As Nigerians await the announcement of the winner of the first ever Jollof Rice national competition organised on the occasion of World Jollof Rice Day on 22 August, the jollof war continues.
The winner will be decided on 29 August.
The fierce battle for supremacy was also much in evidence at a Jollof Festival that was held in Washington DC last July.
Around 600 entrants, representing a wide range of west African countries, competed to create the top jollof dish. The judges sampled the entries in a blind tasting to prevent any accusation of favouritism.
Nigeria’s Atinuke Ogunsalu won the competition. She won a $1000 prize and the offer of a job as a chef at a new jollof restaurant.
This display of dining dominance may make Nigerians believe they have it in the bag, but others are not at all ready to end the debate.
This simple question has grown into a fierce debate in some West African countries, where jollof rice is a national delicacy.
The celebration dish is hugely popular in countries such as Senegal, Ghana, Nigeria, Gambia, Sierra Leone, Liberia and Cameroon.
The reddish one-pot dish is prepared with rice and tomato sauce with alternative ingredients that slightly vary by country.

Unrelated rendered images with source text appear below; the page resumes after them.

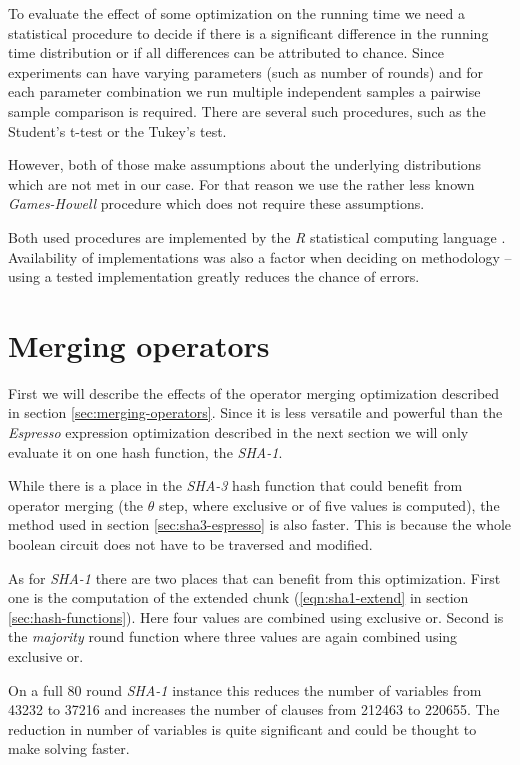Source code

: To evaluate the effect of some optimization on the running time we need a statistical procedure to decide if there is a significant difference in the running time distribution or if all differences can be attributed to chance.
Since experiments can have varying parameters (such as number of rounds) and for each parameter combination we run multiple independent samples a pairwise sample comparison is required.
There are several such procedures, such as the Student's t-test or the Tukey's test.

However, both of those make assumptions about the underlying distributions which are not met in our case.
For that reason we use the rather less known \emph{Games-Howell} procedure \cite{games1976pairwise} which does not require these assumptions.

Both used procedures are implemented by the \emph{R} statistical computing language \cite{rteam2013}.
Availability of implementations was also a factor when deciding on methodology -- using a tested implementation greatly reduces the chance of errors.

\section{Merging operators}
First we will describe the effects of the operator merging optimization described in section \ref{sec:merging-operators}.
Since it is less versatile and powerful than the \emph{Espresso} expression optimization described in the next section we will only evaluate it on one hash function, the \emph{SHA-1}.

While there is a place in the \emph{SHA-3} hash function that could benefit from operator merging (the $\theta$ step, where exclusive or of five values is computed), the method used in section \ref{sec:sha3-espresso} is also faster.
This is because the whole boolean circuit does not have to be traversed and modified.

As for \emph{SHA-1} there are two places that can benefit from this optimization.
First one is the computation of the extended chunk (\ref{eqn:sha1-extend} in section \ref{sec:hash-functions}).
Here four values are combined using exclusive or.
Second is the \emph{majority} round function where three values are again combined using exclusive or.

On a full $80$ round \emph{SHA-1} instance this reduces the number of variables from \num{43232} to \num{37216} and increases the number of clauses from \num{212463} to \num{220655}.
The reduction in number of variables is quite significant and could be thought to make solving faster.

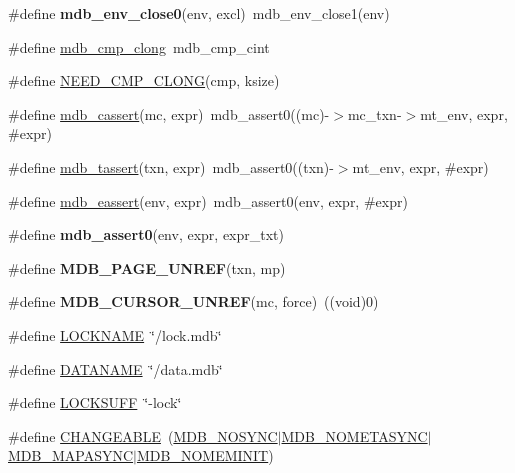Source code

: \begin{DoxyCompactItemize}
\#define {\bfseries mdb\+\_\+env\+\_\+close0}(env,  excl)~mdb\+\_\+env\+\_\+close1(env)
\item 
\#define \mbox{\hyperlink{group__internal_ga47f9ed89920d053e13d17c1a443e9643}{mdb\+\_\+cmp\+\_\+clong}}~mdb\+\_\+cmp\+\_\+cint
\item 
\#define \mbox{\hyperlink{group__internal_ga970199debe102abdda37014b002e1318}{N\+E\+E\+D\+\_\+\+C\+M\+P\+\_\+\+C\+L\+O\+NG}}(cmp,  ksize)
\item 
\#define \mbox{\hyperlink{group__internal_ga2f8f04a538e4d5da1d21c02d3dba3f53}{mdb\+\_\+cassert}}(mc,  expr)~mdb\+\_\+assert0((mc)-\/$>$mc\+\_\+txn-\/$>$mt\+\_\+env, expr, \#expr)
\item 
\#define \mbox{\hyperlink{group__internal_ga819705fb9dafef807ab918e988f93717}{mdb\+\_\+tassert}}(txn,  expr)~mdb\+\_\+assert0((txn)-\/$>$mt\+\_\+env, expr, \#expr)
\item 
\#define \mbox{\hyperlink{group__internal_ga90d50765b3f12b8c239ab259f99ec243}{mdb\+\_\+eassert}}(env,  expr)~mdb\+\_\+assert0(env, expr, \#expr)
\item 
\#define {\bfseries mdb\+\_\+assert0}(env,  expr,  expr\+\_\+txt)
\item 
\mbox{\label{group__internal_ga123616cdfc7fddf1a6641cbf7ca881f3}} 
\#define {\bfseries M\+D\+B\+\_\+\+P\+A\+G\+E\+\_\+\+U\+N\+R\+EF}(txn,  mp)
\item 
\mbox{\label{group__internal_gae495e1f33442f2921ca31a0f6aa3196d}} 
\#define {\bfseries M\+D\+B\+\_\+\+C\+U\+R\+S\+O\+R\+\_\+\+U\+N\+R\+EF}(mc,  force)~((void)0)
\item 
\#define \mbox{\hyperlink{group__internal_ga869f3a387bf2529a5fdba260a82dc1d7}{L\+O\+C\+K\+N\+A\+ME}}~\char`\"{}/lock.\+mdb\char`\"{}
\item 
\#define \mbox{\hyperlink{group__internal_gad5a54432b85530e3f2cf9b88488e0eee}{D\+A\+T\+A\+N\+A\+ME}}~\char`\"{}/data.\+mdb\char`\"{}
\item 
\#define \mbox{\hyperlink{group__internal_ga3deadcb7227066bea0b6907e30a94a6b}{L\+O\+C\+K\+S\+U\+FF}}~\char`\"{}-\/lock\char`\"{}
\item 
\#define \mbox{\hyperlink{group__internal_ga73e66d763b8c4837cce5369052628bbe}{C\+H\+A\+N\+G\+E\+A\+B\+LE}}~(\mbox{\hyperlink{group__mdb__env_ga5791dd1adb09123f82dd1f331209e12e}{M\+D\+B\+\_\+\+N\+O\+S\+Y\+NC}}$\vert$\mbox{\hyperlink{group__mdb__env_ga5021c4e96ffe9f383f5b8ab2af8e4b16}{M\+D\+B\+\_\+\+N\+O\+M\+E\+T\+A\+S\+Y\+NC}}$\vert$\mbox{\hyperlink{group__mdb__env_gab034ed0d8e5938090aef5ee0997f7e94}{M\+D\+B\+\_\+\+M\+A\+P\+A\+S\+Y\+NC}}$\vert$\mbox{\hyperlink{group__mdb__env_gafa035a1f17ebf31376eafb7bd2cdd448}{M\+D\+B\+\_\+\+N\+O\+M\+E\+M\+I\+N\+IT}})

\end{DoxyCompactItemize}
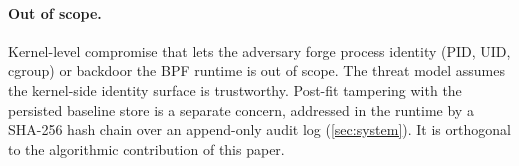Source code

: \paragraph{Out of scope.} Kernel-level compromise that lets the
adversary forge process identity (PID, UID, cgroup) or backdoor the
BPF runtime is out of scope. The threat model assumes the kernel-side
identity surface is trustworthy. Post-fit tampering with the
persisted baseline store is a separate concern, addressed in the
runtime by a SHA-256 hash chain over an append-only audit log
(\cref{sec:system}). It is orthogonal to the algorithmic
contribution of this paper.
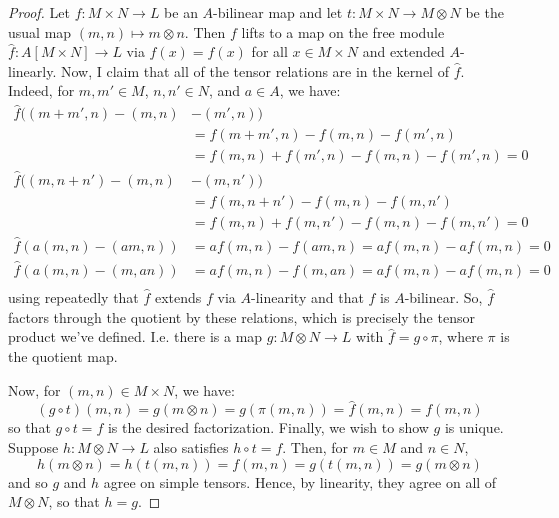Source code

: \documentclass[12pt]{exam}
\begin{document}
\begin{proof}
	Let $f : M \times N \to L$ be an $A$-bilinear map and let $t : M \times N \to M \otimes N$ be the usual map $(m,n) \mapsto m \otimes n$. Then $f$ lifts to a map on the free module $\widehat{f} : A[M \times N] \to L$ via $\widehat{f}(x) = f(x)$ for all $x \in M \times N$ and extended $A$-linearly. Now, I claim that all of the tensor relations are in the kernel of $\widehat{f}$. Indeed, for $m,m' \in M$, $n,n' \in N$, and $a \in A$, we have:
	\begin{align*}
		\widehat{f}((m+m',n)-(m,n) &- (m',n)) \\
			&= f(m+m',n) - f(m,n) - f(m',n) \\
			&= f(m,n)+f(m',n)-f(m,n)-f(m',n) = 0 \\
		\widehat{f}((m,n+n')-(m,n) &- (m,n')) \\
			&= f(m,n+n') - f(m,n) - f(m,n') \\
			&= f(m,n)+f(m,n')-f(m,n)-f(m,n') = 0 \\
		\widehat{f}(a(m,n)-(am,n)) &= af(m,n) - f(am,n) = af(m,n) - af(m,n) = 0 \\
		\widehat{f}(a(m,n)-(m,an)) &= af(m,n) - f(m,an) = af(m,n) - af(m,n) = 0 \\
	\end{align*}
	using repeatedly that $\widehat{f}$ extends $f$ via $A$-linearity and that $f$ is $A$-bilinear. So, $\widehat{f}$ factors through the quotient by these relations, which is precisely the tensor product we've defined. I.e. there is a map $g : M \otimes N \to L$ with $\widehat{f} = g \circ \pi$, where $\pi$ is the quotient map.
	
	Now, for $(m,n) \in M \times N$, we have:
	\[ (g \circ t)(m,n) = g(m \otimes n) = g(\pi(m,n)) = \widehat{f}(m,n) = f(m,n) \]
	so that $g \circ t = f$ is the desired factorization. Finally, we wish to show $g$ is unique. Suppose $h : M \otimes N \to L$ also satisfies $h \circ t = f$. Then, for $m \in M$ and $n \in N$,
	\[ h(m \otimes n) = h(t(m,n)) = f(m,n) = g(t(m,n)) = g(m \otimes n) \]
	and so $g$ and $h$ agree on simple tensors. Hence, by linearity, they agree on all of $M \otimes N$, so that $h = g$.
\end{proof}
\end{document}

This variation in recipes is perhaps at the root cause of this debate, which is a popular topic not only social media, but also street conversations.
And the debate doesn’t only find an audience amongst rice lovers or food bloggers, but even politicians, business tycoons and celebrities have entered the fray at their peril.
The Nigerian vice-president found himself having to defend his information minister Lai Mohammed in April this year after a misunderstanding over a comment the latter made about jollof rice.
The controversy began when a journalist asked Mr Mohammed which country makes the best rice. The minister understood the question to be about where jollof rice originated. So he replied Senegal.
The journalist later clarified the situation with a tweet, but despite his clarification and the Vice President’s defence, some Nigerians rebuked Mr Mohammed for what they regarded as a betrayal of the country’s cuisine.
Given the strength of this reaction, Facebook boss Mark Zuckerberg wisely chose to be diplomatic when he sampled the local jollof on a visit to Nigeria in August 2016.
Speaking at an event in Lagos, the well-briefed billionaire declared: “Yesterday, I had jollof rice and shrimp. It was delicious, fantastic. I was told not to compare Nigeria’s jollof rice to that from other neighbouring countries.”
Despite his cautious approach, this was enough for some Nigerians to claim that Zuckerberg has endorsed Nigerian jollof as the best.
As far as jollof’s origin is concerned, Senegal and Gambia can make forceful claims purely on linguistic and geographical point of views.
Jollof rice derives its name from the Wolof people of Senegal. Wolof is the lingua franca of Senegal and also spoken in some parts of Gambia.
But even after giving Senegal and Gambia the status of originators of jollof rice, the debate still continues on who prepares the best one.
Talking to BBC Trending, Nigerian Chef Imoteda says, ”Nigerians make the best jollof rice.
“I’ve been to Ghana; I’m not sure why Ghana keeps trying to start this war – they have lots of amazing food there, I love them, but jollof rice is not one of their strengths.”
Jayjay B, popularly known as MukaseChic, from Ghana, is a food entrepreneur, a restaurateur, a food blogger, and owns a company who organises food events across the continent.
Talking to BBC Trending she says, ”First of all I’d like to say our Nigerian neighbours are very competitive.
“Nigeria and Ghana are very close and we do this for fun, but I think the jollof wars have gradually become the most epic fun fight we’ve had for a long time.
“[Those] in Nigeria think they have the best jollof and we also think we have the best jollof.
“Now the most amusing thing about this war is that I find it very interesting that we are fighting for second place, because Senegal is in first place.”
So what does a Senegalese have to say about this rice war?
BBC Trending talked to New York-based Senegalese chef Pierre Thiam, who is also an author and has been researching Senegalese food for many years.
When asked who makes the best jollof rice, she says, ”That’s a question that gets me in trouble, but no doubt Senegal makes the best and the original jollof rice – but it doesn’t say that the others are not good.”